Exercise directions: Look through the data below and extract, unchanged, the lines from the one that contains "It will return to you a URL to the thumbnail" to the one that contains "what have you", both included.

Dataset extract:
[Start of Attachment]

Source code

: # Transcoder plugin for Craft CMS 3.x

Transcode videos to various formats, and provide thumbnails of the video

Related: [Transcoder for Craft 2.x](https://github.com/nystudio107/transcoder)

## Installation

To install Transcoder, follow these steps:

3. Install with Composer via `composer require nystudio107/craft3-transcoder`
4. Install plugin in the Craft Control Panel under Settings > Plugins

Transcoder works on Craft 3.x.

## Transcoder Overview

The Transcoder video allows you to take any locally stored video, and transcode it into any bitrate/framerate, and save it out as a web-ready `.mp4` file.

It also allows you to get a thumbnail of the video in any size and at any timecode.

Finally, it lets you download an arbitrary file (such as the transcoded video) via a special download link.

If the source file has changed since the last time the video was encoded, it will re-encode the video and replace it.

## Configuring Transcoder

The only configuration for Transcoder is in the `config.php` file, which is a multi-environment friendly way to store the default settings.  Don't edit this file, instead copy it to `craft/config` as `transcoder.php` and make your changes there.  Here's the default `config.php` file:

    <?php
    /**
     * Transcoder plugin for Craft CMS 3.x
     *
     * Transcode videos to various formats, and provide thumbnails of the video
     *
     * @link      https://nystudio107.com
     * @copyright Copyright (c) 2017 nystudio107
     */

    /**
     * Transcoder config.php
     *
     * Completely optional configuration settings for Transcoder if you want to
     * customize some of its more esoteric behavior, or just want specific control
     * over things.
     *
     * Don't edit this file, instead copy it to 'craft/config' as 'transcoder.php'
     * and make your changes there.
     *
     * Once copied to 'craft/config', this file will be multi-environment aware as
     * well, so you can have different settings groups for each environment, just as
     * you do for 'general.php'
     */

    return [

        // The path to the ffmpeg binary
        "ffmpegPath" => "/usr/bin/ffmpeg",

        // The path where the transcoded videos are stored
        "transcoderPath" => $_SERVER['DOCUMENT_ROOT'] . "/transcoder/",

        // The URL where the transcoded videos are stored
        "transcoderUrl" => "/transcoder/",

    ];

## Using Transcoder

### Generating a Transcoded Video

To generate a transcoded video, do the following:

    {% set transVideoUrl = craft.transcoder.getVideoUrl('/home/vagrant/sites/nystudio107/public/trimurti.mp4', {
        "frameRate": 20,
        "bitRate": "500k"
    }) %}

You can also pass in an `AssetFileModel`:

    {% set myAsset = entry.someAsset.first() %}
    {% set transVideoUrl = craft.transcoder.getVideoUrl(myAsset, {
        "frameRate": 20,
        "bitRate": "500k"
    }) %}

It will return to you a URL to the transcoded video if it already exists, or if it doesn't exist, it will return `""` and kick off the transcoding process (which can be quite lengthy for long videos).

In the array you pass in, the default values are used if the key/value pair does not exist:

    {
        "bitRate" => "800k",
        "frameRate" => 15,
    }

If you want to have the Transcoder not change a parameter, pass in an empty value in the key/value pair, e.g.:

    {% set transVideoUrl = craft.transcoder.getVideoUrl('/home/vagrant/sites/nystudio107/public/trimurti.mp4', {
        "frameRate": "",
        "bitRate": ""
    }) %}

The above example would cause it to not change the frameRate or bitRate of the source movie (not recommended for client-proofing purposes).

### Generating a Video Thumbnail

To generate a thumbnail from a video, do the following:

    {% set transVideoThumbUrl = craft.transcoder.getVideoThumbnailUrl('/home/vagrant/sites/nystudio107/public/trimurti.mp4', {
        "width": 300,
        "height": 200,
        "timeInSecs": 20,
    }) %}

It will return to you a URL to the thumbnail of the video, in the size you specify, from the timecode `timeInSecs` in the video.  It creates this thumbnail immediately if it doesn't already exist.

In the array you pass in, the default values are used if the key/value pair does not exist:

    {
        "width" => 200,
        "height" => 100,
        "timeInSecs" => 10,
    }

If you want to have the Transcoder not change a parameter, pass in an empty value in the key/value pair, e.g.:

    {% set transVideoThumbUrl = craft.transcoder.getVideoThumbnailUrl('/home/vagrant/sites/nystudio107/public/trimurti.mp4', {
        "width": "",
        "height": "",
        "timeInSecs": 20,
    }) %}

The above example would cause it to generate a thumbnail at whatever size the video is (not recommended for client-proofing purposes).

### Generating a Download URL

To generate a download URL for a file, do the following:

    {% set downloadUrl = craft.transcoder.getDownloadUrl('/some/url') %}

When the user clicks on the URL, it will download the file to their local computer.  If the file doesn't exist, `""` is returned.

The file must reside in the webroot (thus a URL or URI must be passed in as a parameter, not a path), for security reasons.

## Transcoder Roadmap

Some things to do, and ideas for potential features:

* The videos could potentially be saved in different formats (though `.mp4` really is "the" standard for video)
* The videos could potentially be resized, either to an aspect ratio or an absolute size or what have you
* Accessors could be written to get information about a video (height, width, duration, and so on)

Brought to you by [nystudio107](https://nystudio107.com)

[End of Attachment]

Reply:
It will return to you a URL to the thumbnail of the video, in the size you specify, from the timecode `timeInSecs` in the video.  It creates this thumbnail immediately if it doesn't already exist.

In the array you pass in, the default values are used if the key/value pair does not exist:

    {
        "width" => 200,
        "height" => 100,
        "timeInSecs" => 10,
    }

If you want to have the Transcoder not change a parameter, pass in an empty value in the key/value pair, e.g.:

    {% set transVideoThumbUrl = craft.transcoder.getVideoThumbnailUrl('/home/vagrant/sites/nystudio107/public/trimurti.mp4', {
        "width": "",
        "height": "",
        "timeInSecs": 20,
    }) %}

The above example would cause it to generate a thumbnail at whatever size the video is (not recommended for client-proofing purposes).

### Generating a Download URL

To generate a download URL for a file, do the following:

    {% set downloadUrl = craft.transcoder.getDownloadUrl('/some/url') %}

When the user clicks on the URL, it will download the file to their local computer.  If the file doesn't exist, `""` is returned.

The file must reside in the webroot (thus a URL or URI must be passed in as a parameter, not a path), for security reasons.

## Transcoder Roadmap

Some things to do, and ideas for potential features:

* The videos could potentially be saved in different formats (though `.mp4` really is "the" standard for video)
* The videos could potentially be resized, either to an aspect ratio or an absolute size or what have you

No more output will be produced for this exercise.